Hay un remedio infalible para no tomarse a uno en serio: tener a alguien que se burle sanamente de uno. Con cariño y delicadeza, pero el sólo hecho de que alguien sepa que uno no es «todo eso» y que no tenga miedo de decírcelo es invaluable. Me dicen que para eso están los hermanos. Las amigas, cuando son buenas y verdaderas, también lo hacen. Lo mejor es la persona con la que uno se acuesta y se levanta lo quiera y aprecie y admire a uno lo suficiente como para perderle de vez en cuando la consideración.

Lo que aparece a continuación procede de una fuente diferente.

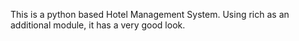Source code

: This is a python based Hotel Management System.
Using rich as an additional module, it has a very good look.
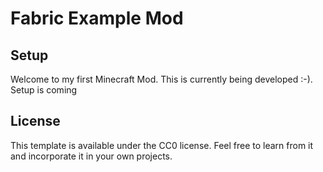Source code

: # Fabric Example Mod

## Setup

Welcome to my first Minecraft Mod. This is currently being developed :-).
Setup is coming

## License

This template is available under the CC0 license. Feel free to learn from it and incorporate it in your own projects.
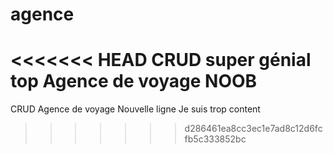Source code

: # agence
<<<<<<< HEAD
CRUD super génial top Agence de voyage
NOOB
=======
CRUD Agence de voyage
Nouvelle ligne
Je suis trop content

>>>>>>> d286461ea8cc3ec1e7ad8c12d6fcfb5c333852bc
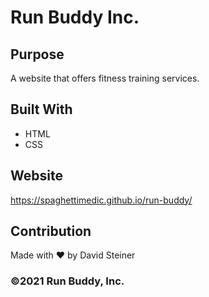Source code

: # Run Buddy Inc.

## Purpose
A website that offers fitness training services.

## Built With
* HTML
* CSS

## Website
https://spaghettimedic.github.io/run-buddy/

## Contribution
Made with ❤️ by David Steiner

### &copy;2021 Run Buddy, Inc.
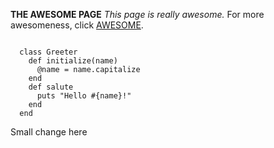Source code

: **THE AWESOME PAGE**
*This page is really awesome.*
For more awesomeness, click [AWESOME](https://www.awesome.com).
<pre><code>
  class Greeter
    def initialize(name)
      @name = name.capitalize
    end
    def salute
      puts "Hello #{name}!"
    end
  end
</code></pre>
Small change here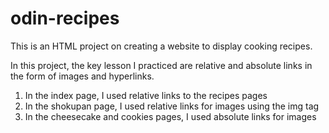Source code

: # odin-recipes
This is an HTML project on creating a website to display cooking recipes.

In this project, the key lesson I practiced are relative and absolute links in the form of images and hyperlinks. 
1. In the index page, I used relative links to the recipes pages
2. In the shokupan page, I used relative links for images using the img tag
3. In the cheesecake and cookies pages, I used absolute links for images
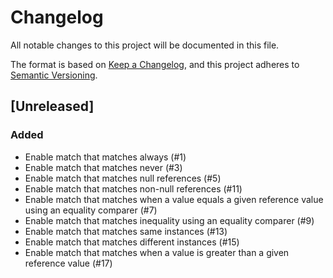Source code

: # Changelog
All notable changes to this project will be documented in this file.

The format is based on [Keep a Changelog](https://keepachangelog.com/en/1.0.0/),
and this project adheres to [Semantic Versioning](https://semver.org/spec/v2.0.0.html).

## [Unreleased]
### Added
- Enable match that matches always (#1)
- Enable match that matches never (#3)
- Enable match that matches null references (#5)
- Enable match that matches non-null references (#11)
- Enable match that matches when a value equals a given reference value using an equality comparer (#7)
- Enable match that matches inequality using an equality comparer (#9)
- Enable match that matches same instances (#13)
- Enable match that matches different instances (#15)
- Enable match that matches when a value is greater than a given reference value (#17)
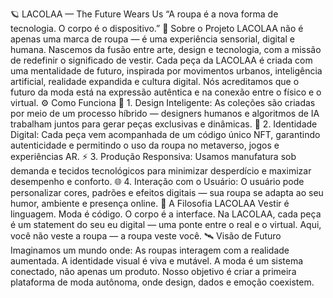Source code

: 🪐 LACOLAA — The Future Wears Us
“A roupa é a nova forma de tecnologia. O corpo é o dispositivo.”
🌌 Sobre o Projeto
LACOLAA não é apenas uma marca de roupa — é uma experiência sensorial, digital e humana.
Nascemos da fusão entre arte, design e tecnologia, com a missão de redefinir o significado de vestir.
Cada peça da LACOLAA é criada com uma mentalidade de futuro, inspirada por movimentos urbanos, inteligência artificial, realidade expandida e cultura digital.
Nós acreditamos que o futuro da moda está na expressão autêntica e na conexão entre o físico e o virtual.
⚙️ Como Funciona
🧬 1. Design Inteligente:
As coleções são criadas por meio de um processo híbrido — designers humanos e algoritmos de IA trabalham juntos para gerar peças exclusivas e dinâmicas.
🪩 2. Identidade Digital:
Cada peça vem acompanhada de um código único NFT, garantindo autenticidade e permitindo o uso da roupa no metaverso, jogos e experiências AR.
⚡ 3. Produção Responsiva:
Usamos manufatura sob demanda e tecidos tecnológicos para minimizar desperdício e maximizar desempenho e conforto.
🌐 4. Interação com o Usuário:
O usuário pode personalizar cores, padrões e efeitos digitais — sua roupa se adapta ao seu humor, ambiente e presença online.
💫 A Filosofia LACOLAA
Vestir é linguagem.
Moda é código.
O corpo é a interface.
Na LACOLAA, cada peça é um statement do seu eu digital — uma ponte entre o real e o virtual.
Aqui, você não veste a roupa — a roupa veste você.
🛰️ Visão de Futuro
Imaginamos um mundo onde:
As roupas interagem com a realidade aumentada.
A identidade visual é viva e mutável.
A moda é um sistema conectado, não apenas um produto.
Nosso objetivo é criar a primeira plataforma de moda autônoma, onde design, dados e emoção coexistem.
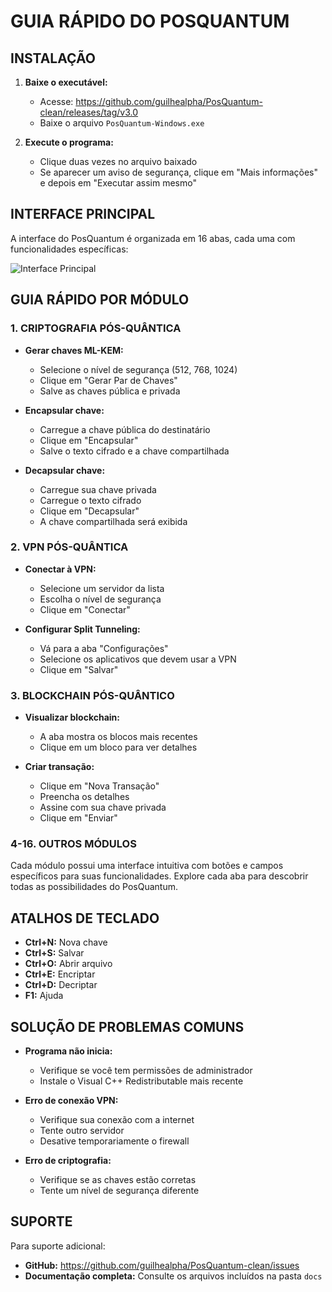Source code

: # GUIA RÁPIDO DO POSQUANTUM

## INSTALAÇÃO

1. **Baixe o executável:**
   - Acesse: https://github.com/guilhealpha/PosQuantum-clean/releases/tag/v3.0
   - Baixe o arquivo `PosQuantum-Windows.exe`

2. **Execute o programa:**
   - Clique duas vezes no arquivo baixado
   - Se aparecer um aviso de segurança, clique em "Mais informações" e depois em "Executar assim mesmo"

## INTERFACE PRINCIPAL

A interface do PosQuantum é organizada em 16 abas, cada uma com funcionalidades específicas:

![Interface Principal](https://github.com/guilhealpha/PosQuantum-clean/raw/master/assets/interface_principal.png)

## GUIA RÁPIDO POR MÓDULO

### 1. CRIPTOGRAFIA PÓS-QUÂNTICA

- **Gerar chaves ML-KEM:**
  - Selecione o nível de segurança (512, 768, 1024)
  - Clique em "Gerar Par de Chaves"
  - Salve as chaves pública e privada

- **Encapsular chave:**
  - Carregue a chave pública do destinatário
  - Clique em "Encapsular"
  - Salve o texto cifrado e a chave compartilhada

- **Decapsular chave:**
  - Carregue sua chave privada
  - Carregue o texto cifrado
  - Clique em "Decapsular"
  - A chave compartilhada será exibida

### 2. VPN PÓS-QUÂNTICA

- **Conectar à VPN:**
  - Selecione um servidor da lista
  - Escolha o nível de segurança
  - Clique em "Conectar"

- **Configurar Split Tunneling:**
  - Vá para a aba "Configurações"
  - Selecione os aplicativos que devem usar a VPN
  - Clique em "Salvar"

### 3. BLOCKCHAIN PÓS-QUÂNTICO

- **Visualizar blockchain:**
  - A aba mostra os blocos mais recentes
  - Clique em um bloco para ver detalhes

- **Criar transação:**
  - Clique em "Nova Transação"
  - Preencha os detalhes
  - Assine com sua chave privada
  - Clique em "Enviar"

### 4-16. OUTROS MÓDULOS

Cada módulo possui uma interface intuitiva com botões e campos específicos para suas funcionalidades. Explore cada aba para descobrir todas as possibilidades do PosQuantum.

## ATALHOS DE TECLADO

- **Ctrl+N:** Nova chave
- **Ctrl+S:** Salvar
- **Ctrl+O:** Abrir arquivo
- **Ctrl+E:** Encriptar
- **Ctrl+D:** Decriptar
- **F1:** Ajuda

## SOLUÇÃO DE PROBLEMAS COMUNS

- **Programa não inicia:**
  - Verifique se você tem permissões de administrador
  - Instale o Visual C++ Redistributable mais recente

- **Erro de conexão VPN:**
  - Verifique sua conexão com a internet
  - Tente outro servidor
  - Desative temporariamente o firewall

- **Erro de criptografia:**
  - Verifique se as chaves estão corretas
  - Tente um nível de segurança diferente

## SUPORTE

Para suporte adicional:
- **GitHub:** https://github.com/guilhealpha/PosQuantum-clean/issues
- **Documentação completa:** Consulte os arquivos incluídos na pasta `docs`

Quién más le puede decir al que amanece con el pie izquierdo: «¿estás de Dr. No, verdad?» No hay forma elegante de salir de eso.
Es excelente tener autoestima, pero fatal no tenerse uno medido. La autoestima da la actitud humilde que no necesita ninguna validación externa. Hay que saber que a veces necesitamos un pequeño aguijón que nos desinfle un poco el ego antes que reviente. O una broma suave que nos saque de una actitud morbosamente negativa. Ese chiste interno entre personas que se quieren y ayuda a tener auto perspectiva.
La vida es demasiado corta como para tomarse a uno mismo demasiado en serio. Y, en cualquier ocasión, hay que tener un aliado que lo baje a uno de la nube. Y que le brinde un colchón donde caer.